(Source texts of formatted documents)
▬▬▬▬▬▬

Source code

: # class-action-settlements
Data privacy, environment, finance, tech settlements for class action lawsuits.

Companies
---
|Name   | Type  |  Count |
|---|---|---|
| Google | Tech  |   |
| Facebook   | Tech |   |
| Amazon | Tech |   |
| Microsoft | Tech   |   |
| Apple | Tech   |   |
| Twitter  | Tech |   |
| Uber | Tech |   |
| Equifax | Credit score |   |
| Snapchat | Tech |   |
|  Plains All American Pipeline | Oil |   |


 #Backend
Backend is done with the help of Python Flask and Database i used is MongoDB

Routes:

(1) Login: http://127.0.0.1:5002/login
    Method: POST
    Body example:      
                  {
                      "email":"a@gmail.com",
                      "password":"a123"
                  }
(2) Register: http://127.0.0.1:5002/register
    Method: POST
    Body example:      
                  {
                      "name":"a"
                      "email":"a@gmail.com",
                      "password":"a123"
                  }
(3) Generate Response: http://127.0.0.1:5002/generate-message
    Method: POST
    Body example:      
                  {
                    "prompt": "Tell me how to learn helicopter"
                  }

▬▬▬▬▬▬

Every record, from the first to the last, should be transcribed exactly.

Source code

: # class-action-settlements
Data privacy, environment, finance, tech settlements for class action lawsuits.

Companies
---
|Name   | Type  |  Count |
|---|---|---|
| Google | Tech  |   |
| Facebook   | Tech |   |
| Amazon | Tech |   |
| Microsoft | Tech   |   |
| Apple | Tech   |   |
| Twitter  | Tech |   |
| Uber | Tech |   |
| Equifax | Credit score |   |
| Snapchat | Tech |   |
|  Plains All American Pipeline | Oil |   |


 #Backend
Backend is done with the help of Python Flask and Database i used is MongoDB

Routes:

(1) Login: http://127.0.0.1:5002/login
    Method: POST
    Body example:      
                  {
                      "email":"a@gmail.com",
                      "password":"a123"
                  }
(2) Register: http://127.0.0.1:5002/register
    Method: POST
    Body example:      
                  {
                      "name":"a"
                      "email":"a@gmail.com",
                      "password":"a123"
                  }
(3) Generate Response: http://127.0.0.1:5002/generate-message
    Method: POST
    Body example:      
                  {
                    "prompt": "Tell me how to learn helicopter"
                  }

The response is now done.